Google spent just $452 million on equipment for its data centers, networks and other infrastructure in the third quarter, the lowest level since the first quarter of 2006, when Google spent $345 million.

Like Jefferies & Co. analyst Youssef Squali and Data Center Knowledge’s Rich Miller, I was surprised by the big dip in Google’s capital expenditures that the company revealed when it reported third-quarter earnings yesterday. At $452 million, this was the lowest spending on equipment for its data centers, networks and other infrastructure since the first quarter of 2006, when Google spent $345 million.

What was more shocking was that the capex as percentage of revenues just tanked, falling to 7.6 percent from 13.1 percent in the third quarter of 2007. Wall Street must have rejoiced at how stingy Google was being, but the fact remains that infrastructure is a strategic advantage for Google, and spending must continue.

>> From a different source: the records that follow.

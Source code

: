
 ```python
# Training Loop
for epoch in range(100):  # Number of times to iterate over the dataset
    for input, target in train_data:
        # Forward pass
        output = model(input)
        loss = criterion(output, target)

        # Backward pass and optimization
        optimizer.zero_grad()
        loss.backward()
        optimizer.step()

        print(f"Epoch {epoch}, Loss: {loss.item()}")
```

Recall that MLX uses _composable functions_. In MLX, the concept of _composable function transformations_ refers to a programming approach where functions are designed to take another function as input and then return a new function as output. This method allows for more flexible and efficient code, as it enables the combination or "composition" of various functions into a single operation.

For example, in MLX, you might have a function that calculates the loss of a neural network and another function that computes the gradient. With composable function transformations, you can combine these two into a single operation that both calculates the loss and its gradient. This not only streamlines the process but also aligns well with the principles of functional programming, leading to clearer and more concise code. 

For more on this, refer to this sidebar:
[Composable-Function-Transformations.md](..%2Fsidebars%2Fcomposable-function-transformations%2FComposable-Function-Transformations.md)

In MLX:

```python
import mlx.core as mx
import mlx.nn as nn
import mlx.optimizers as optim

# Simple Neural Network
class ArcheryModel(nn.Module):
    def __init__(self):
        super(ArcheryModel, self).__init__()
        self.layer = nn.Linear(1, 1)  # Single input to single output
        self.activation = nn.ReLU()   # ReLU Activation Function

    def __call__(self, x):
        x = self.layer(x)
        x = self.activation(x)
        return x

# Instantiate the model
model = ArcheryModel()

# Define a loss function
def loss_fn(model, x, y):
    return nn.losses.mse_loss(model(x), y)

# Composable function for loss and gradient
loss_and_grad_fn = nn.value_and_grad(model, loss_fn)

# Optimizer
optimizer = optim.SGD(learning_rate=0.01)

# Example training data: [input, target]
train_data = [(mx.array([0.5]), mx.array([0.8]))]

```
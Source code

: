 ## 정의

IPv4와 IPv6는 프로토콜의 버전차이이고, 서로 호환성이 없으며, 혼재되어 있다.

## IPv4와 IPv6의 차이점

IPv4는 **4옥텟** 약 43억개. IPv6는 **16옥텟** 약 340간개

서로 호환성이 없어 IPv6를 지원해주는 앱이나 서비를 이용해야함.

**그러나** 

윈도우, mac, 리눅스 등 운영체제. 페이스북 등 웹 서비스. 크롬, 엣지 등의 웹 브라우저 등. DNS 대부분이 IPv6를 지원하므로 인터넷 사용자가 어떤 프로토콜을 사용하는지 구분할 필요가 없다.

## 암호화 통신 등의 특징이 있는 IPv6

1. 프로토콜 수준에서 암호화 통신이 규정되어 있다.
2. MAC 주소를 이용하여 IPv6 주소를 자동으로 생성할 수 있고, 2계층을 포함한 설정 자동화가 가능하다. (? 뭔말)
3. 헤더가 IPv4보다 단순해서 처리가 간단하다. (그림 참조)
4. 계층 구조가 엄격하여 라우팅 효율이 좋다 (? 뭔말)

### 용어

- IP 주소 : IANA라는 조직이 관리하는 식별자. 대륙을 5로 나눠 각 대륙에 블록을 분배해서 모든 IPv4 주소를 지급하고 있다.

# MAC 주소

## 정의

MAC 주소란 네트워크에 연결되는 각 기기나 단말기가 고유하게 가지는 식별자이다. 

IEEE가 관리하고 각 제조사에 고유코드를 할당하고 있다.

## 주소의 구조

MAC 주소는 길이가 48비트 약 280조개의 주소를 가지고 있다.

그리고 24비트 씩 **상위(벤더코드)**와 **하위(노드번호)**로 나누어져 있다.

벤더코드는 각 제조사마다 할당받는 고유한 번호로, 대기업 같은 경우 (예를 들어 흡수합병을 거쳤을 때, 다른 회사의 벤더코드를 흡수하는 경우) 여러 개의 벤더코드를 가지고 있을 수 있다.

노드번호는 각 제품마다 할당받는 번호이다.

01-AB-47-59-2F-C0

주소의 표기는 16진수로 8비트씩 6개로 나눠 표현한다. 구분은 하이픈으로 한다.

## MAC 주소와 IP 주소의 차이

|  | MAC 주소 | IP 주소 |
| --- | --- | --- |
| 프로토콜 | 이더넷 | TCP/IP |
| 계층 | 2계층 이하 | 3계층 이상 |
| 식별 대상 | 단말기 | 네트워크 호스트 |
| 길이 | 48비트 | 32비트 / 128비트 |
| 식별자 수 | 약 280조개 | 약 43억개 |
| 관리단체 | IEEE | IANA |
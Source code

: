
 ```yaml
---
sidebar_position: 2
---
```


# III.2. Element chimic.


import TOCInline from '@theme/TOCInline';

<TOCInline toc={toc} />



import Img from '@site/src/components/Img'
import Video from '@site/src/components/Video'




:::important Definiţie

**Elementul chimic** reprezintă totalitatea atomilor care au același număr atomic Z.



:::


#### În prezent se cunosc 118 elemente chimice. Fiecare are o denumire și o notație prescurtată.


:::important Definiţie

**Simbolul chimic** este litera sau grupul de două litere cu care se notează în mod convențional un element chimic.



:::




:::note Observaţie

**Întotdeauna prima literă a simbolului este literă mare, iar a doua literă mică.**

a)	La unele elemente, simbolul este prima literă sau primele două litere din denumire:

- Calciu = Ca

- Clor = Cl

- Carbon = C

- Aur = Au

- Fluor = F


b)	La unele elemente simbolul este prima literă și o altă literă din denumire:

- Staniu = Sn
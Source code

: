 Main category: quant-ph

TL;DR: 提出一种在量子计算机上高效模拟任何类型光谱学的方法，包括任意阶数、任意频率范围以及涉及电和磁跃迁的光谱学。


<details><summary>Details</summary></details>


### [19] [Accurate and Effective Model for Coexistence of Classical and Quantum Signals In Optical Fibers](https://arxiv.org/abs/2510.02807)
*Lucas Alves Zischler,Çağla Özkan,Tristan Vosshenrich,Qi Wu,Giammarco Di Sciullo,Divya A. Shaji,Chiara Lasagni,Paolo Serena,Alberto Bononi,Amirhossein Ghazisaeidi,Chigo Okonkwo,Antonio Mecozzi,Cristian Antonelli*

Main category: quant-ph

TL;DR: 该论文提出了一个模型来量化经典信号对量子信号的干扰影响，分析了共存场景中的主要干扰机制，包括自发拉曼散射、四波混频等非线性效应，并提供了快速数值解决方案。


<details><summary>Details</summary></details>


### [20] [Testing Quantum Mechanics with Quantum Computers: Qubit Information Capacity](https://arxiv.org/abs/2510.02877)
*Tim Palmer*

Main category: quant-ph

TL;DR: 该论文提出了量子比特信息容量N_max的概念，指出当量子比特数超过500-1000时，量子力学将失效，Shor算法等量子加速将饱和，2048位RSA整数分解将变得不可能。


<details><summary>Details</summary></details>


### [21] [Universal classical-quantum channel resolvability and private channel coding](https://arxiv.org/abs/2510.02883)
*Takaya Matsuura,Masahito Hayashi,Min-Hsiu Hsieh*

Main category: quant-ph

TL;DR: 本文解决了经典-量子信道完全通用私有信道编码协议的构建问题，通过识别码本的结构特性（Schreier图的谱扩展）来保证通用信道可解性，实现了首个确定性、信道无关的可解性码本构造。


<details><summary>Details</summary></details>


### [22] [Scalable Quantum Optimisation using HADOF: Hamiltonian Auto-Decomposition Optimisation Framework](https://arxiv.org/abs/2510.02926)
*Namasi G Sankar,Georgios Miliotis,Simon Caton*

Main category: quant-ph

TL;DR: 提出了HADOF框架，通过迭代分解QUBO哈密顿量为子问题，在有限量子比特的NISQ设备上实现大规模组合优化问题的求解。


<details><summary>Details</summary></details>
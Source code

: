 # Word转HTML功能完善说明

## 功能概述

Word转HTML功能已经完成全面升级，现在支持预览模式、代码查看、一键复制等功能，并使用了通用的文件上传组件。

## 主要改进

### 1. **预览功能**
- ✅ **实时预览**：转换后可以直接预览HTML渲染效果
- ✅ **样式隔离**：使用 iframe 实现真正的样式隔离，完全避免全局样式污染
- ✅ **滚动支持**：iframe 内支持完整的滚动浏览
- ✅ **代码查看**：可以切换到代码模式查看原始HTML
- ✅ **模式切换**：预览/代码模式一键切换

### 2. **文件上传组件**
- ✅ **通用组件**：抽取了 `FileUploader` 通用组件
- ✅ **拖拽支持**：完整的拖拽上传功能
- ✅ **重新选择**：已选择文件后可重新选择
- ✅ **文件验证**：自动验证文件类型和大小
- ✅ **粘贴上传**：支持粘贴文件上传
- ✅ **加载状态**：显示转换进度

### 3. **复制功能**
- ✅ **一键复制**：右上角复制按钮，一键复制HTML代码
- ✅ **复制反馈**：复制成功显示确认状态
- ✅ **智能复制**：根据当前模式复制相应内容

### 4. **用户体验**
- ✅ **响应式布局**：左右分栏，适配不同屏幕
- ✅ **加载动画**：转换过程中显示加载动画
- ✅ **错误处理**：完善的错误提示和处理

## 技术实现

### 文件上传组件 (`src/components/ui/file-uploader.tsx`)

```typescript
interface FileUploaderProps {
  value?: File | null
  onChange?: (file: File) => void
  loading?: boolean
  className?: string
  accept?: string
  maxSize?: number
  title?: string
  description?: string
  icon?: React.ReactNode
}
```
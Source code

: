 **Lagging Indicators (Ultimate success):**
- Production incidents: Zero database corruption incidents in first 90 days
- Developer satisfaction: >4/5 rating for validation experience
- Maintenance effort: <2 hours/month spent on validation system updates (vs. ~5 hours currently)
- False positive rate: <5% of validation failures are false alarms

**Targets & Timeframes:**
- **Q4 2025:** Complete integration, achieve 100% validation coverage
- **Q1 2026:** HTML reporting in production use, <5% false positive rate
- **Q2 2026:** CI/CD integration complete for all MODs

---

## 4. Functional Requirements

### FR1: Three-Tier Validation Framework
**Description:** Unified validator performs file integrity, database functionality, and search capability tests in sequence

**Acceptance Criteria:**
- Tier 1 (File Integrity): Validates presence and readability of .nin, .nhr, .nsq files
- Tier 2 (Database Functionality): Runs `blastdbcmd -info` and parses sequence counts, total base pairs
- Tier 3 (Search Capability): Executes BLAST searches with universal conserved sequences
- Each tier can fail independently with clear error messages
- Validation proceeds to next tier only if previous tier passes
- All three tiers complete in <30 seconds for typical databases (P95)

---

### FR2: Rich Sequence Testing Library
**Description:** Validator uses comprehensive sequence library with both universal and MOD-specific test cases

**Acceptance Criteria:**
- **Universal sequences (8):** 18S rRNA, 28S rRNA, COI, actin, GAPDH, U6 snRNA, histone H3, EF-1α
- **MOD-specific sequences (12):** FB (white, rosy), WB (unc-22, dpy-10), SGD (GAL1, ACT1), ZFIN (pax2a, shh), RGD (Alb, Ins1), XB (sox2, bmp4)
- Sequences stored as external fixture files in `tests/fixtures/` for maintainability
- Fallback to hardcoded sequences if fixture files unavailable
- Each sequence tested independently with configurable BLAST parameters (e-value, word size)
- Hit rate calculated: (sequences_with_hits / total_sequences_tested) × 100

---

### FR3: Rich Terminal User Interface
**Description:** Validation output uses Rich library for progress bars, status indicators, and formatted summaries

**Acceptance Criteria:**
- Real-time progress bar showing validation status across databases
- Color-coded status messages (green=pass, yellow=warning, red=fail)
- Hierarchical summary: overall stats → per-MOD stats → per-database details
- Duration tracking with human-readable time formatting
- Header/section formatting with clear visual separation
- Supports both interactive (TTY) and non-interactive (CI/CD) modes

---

Google’s management team said as much in a conference call with analysts. “We are going to continue to invest in capex, so we have no plans of slowing down,” said Chief Financial Officer Patrick Pichette, who went on to attribute the dip to data center buildouts being lumpy. “We are obviously getting better at it, so with efficiencies every extra unit of capacity is cheaper for us, so we are going to benefit back.”

According to Data Center Knowledge’s Miller, Google is done building out the first phase of its data centers in Lenoir, N.C., and Goose Creek, S.C.

  2005 2006 2007 2008
Capital Expenditure ($ Billions) 0.8 1.9 2.4 1.99*
Gross Revenue ($ Billions) 6.1 10.6 16.6 16.1*
CapEx as percentage of Gross Revenue 14% 18% 14% 12.4%*

* Data for the first three quarters of 2008.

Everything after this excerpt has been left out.